Fourteen year old Charlie lives in New Avalon, the best place in the entire world (at least according to its inhabitants). New Avaloners are just more interesting that everyone else… mostly due to their possession of fairies.
There are fairies for every one and every thing. Charlie’s friend Rochelle has a ‘clothes-finding fairy’, star of the water-polo team Danders Anders has a ‘grip fairy’, and Fiorenze, the most hated girl in school (at least by the other girls) has a fairy which makes every boy her age fall in love with her.
And what kind of fairy does Charlie have? A parking fairy. How ‘undoos’ (uncool) is that? For Charlie, it’s the worst thing imaginable. She’s constantly being begged, borrowed, or outright kidnapped by so-called friends and family to find good parking spots. So Charlie decides to save her sanity, and in the process gain a better fairy, by boycotting all transport. Surely lack of use will bore her fairy into leaving. She soon starts to learn, however, that it isn’t quite as easy as all that.
I really liked the idea behind this book, with people’s inherent talents and fortunes – both good and bad – translated into fairies. However, I’ve got to say that I had some issues with the book. I feel it had the potential to go a lot further than it did. Author Justine Larbelestier started to touch on several themes only to leave them hanging or gloss them over.

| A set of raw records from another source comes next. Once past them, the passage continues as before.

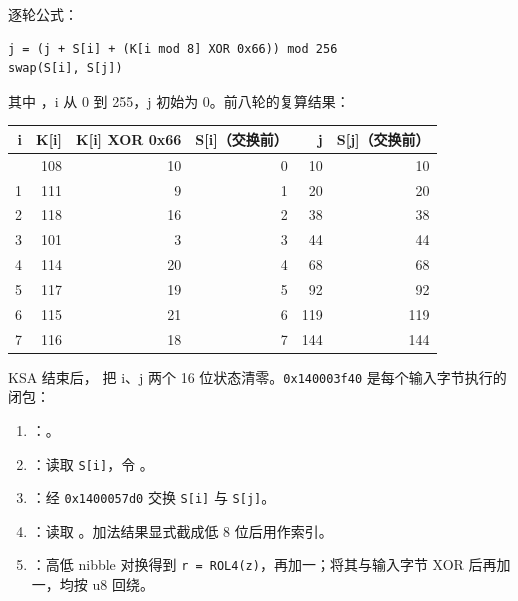 逐轮公式：

\begin{verbatim}
j = (j + S[i] + (K[i mod 8] XOR 0x66)) mod 256
swap(S[i], S[j])
\end{verbatim}

其中 \texttt{}，i 从 0 到 255，j 初始为 0。前八轮的复算结果：

{\def\LTcaptype{} %
\begin{longtable}[]{@{}rrrrrr@{}}
\toprule\noalign{}
i & K{[}i{]} & K{[}i{]} XOR 0x66 & S{[}i{]}（交换前） & j & S{[}j{]}（交换前） \\
\midrule\noalign{}
\endhead
\bottomrule\noalign{}
\endlastfoot
0 & 108 & 10 & 0 & 10 & 10 \\
1 & 111 & 9 & 1 & 20 & 20 \\
2 & 118 & 16 & 2 & 38 & 38 \\
3 & 101 & 3 & 3 & 44 & 44 \\
4 & 114 & 20 & 4 & 68 & 68 \\
5 & 117 & 19 & 5 & 92 & 92 \\
6 & 115 & 21 & 6 & 119 & 119 \\
7 & 116 & 18 & 7 & 144 & 144 \\
\end{longtable}
}

KSA 结束后，\texttt{} 把 i、j 两个 16 位状态清零。\texttt{0x140003f40} 是每个输入字节执行的闭包：

\begin{enumerate}
\def\labelenumi{\arabic{enumi}.}
\tightlist
\item
  \texttt{}：\texttt{}。
\item
  \texttt{}：读取 \texttt{S{[}i{]}}，令 \texttt{}。
\item
  \texttt{}：经 \texttt{0x1400057d0} 交换 \texttt{S{[}i{]}} 与 \texttt{S{[}j{]}}。
\item
  \texttt{}：读取 \texttt{}。加法结果显式截成低 8 位后用作索引。
\item
  \texttt{}：高低 nibble 对换得到 \texttt{r\ =\ ROL4(z)}，再加一；将其与输入字节 XOR 后再加一，均按 u8 回绕。
\end{enumerate}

What was written was reasonably well done – with one exception. Larbelestier seems to have gone to great lengths to incorporate the slang and phrases of her teenage characters but, rather than using current vernacular, has made up a language unique to New Avalon. While I can appreciate the attempt, I found it very jarring, and having to refer to the glossary simply to translate words for ‘cool’, ‘hideous’, and ‘beautiful’ was intrusive to the novel.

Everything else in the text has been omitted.